- **Problem**
Every line with the string "persistence" should be copied from the data.

- **Task input**

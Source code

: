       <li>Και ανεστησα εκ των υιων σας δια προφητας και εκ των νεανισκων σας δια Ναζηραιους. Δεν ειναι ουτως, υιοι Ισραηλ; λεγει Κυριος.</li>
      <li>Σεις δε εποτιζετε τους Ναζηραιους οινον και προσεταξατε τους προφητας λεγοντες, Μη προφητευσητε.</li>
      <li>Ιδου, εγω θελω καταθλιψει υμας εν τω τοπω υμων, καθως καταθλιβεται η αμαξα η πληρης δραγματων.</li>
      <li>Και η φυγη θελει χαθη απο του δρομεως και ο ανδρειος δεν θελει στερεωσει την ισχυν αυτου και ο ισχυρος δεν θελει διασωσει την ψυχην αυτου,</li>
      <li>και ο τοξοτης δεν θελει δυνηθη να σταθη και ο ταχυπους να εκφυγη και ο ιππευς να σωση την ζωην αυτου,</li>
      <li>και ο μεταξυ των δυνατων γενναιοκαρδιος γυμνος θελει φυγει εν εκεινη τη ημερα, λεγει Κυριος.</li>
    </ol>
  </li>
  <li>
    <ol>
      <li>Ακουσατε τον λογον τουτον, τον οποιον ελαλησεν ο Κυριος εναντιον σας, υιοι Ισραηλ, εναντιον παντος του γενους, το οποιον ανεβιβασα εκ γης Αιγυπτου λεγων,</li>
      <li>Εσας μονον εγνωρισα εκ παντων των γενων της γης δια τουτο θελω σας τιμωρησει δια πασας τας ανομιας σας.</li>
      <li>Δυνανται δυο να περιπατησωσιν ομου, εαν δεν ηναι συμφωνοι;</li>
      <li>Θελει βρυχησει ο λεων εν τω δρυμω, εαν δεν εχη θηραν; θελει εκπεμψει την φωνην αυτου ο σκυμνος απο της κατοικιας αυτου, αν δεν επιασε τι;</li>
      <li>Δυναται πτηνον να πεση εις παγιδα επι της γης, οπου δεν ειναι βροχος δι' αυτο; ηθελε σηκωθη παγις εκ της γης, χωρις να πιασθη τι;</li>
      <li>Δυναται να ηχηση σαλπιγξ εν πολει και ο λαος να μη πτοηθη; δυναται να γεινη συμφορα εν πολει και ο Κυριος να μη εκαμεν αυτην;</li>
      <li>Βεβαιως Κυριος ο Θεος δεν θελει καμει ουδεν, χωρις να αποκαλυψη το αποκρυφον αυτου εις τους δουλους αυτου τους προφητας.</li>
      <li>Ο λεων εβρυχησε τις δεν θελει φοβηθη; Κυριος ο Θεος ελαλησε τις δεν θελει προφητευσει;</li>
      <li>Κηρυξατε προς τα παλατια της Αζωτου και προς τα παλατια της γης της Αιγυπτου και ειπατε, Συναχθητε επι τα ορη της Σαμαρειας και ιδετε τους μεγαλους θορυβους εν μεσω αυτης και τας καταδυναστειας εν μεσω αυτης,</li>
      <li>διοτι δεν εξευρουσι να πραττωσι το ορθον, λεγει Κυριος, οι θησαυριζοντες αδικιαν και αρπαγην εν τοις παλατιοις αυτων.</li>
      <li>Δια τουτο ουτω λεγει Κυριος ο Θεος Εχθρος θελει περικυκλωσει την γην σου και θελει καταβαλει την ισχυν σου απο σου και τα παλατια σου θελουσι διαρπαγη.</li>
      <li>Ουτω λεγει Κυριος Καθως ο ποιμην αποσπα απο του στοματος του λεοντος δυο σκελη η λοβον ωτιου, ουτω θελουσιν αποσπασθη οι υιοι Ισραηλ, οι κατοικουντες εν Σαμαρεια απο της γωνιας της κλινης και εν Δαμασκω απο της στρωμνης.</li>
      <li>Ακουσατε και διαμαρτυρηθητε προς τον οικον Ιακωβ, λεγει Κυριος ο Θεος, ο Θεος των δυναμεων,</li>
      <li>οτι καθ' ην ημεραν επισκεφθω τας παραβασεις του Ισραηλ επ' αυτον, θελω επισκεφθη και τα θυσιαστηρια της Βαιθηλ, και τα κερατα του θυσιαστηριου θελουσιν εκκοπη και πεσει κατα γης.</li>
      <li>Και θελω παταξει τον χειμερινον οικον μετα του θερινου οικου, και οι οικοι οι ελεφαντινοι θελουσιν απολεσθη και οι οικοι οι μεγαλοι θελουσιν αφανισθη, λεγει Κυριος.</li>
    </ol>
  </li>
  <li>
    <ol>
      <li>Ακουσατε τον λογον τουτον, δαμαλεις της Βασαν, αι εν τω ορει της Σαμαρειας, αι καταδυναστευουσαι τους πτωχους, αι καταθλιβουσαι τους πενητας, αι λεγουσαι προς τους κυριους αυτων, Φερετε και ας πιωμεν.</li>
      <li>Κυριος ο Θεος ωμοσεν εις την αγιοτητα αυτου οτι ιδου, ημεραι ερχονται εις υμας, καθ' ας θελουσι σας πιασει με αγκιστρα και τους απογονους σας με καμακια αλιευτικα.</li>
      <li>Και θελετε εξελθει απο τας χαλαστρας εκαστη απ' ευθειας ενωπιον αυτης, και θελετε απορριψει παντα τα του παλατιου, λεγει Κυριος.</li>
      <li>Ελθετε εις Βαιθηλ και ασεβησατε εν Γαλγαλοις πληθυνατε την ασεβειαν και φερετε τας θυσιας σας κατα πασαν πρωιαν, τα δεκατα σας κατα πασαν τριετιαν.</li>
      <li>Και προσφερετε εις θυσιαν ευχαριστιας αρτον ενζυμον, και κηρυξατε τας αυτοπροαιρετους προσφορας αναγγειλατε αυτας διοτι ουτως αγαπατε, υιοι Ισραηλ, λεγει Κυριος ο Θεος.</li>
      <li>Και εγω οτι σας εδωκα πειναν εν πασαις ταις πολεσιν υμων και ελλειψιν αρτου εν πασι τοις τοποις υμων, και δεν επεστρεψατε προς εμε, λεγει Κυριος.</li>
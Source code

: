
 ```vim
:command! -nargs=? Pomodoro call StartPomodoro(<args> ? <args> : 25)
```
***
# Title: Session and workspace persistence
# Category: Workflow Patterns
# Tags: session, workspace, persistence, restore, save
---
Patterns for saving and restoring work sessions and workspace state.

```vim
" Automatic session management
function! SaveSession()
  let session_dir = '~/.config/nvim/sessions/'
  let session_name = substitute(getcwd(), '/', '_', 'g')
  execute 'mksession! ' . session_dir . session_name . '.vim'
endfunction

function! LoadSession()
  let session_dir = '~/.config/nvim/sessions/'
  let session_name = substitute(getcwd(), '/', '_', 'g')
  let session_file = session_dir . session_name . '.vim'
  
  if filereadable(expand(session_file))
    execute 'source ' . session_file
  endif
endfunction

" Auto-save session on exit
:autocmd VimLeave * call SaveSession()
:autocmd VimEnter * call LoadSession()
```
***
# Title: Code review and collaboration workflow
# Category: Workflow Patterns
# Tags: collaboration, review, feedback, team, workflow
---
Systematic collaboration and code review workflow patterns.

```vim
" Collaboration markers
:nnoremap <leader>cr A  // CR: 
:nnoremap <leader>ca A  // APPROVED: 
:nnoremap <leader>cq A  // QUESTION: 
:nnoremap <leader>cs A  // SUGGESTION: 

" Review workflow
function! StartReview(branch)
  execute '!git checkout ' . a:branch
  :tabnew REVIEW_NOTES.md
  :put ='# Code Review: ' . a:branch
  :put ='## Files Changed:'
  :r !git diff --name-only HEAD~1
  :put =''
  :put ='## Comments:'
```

- **Answer box**
# Title: Session and workspace persistence
# Tags: session, workspace, persistence, restore, save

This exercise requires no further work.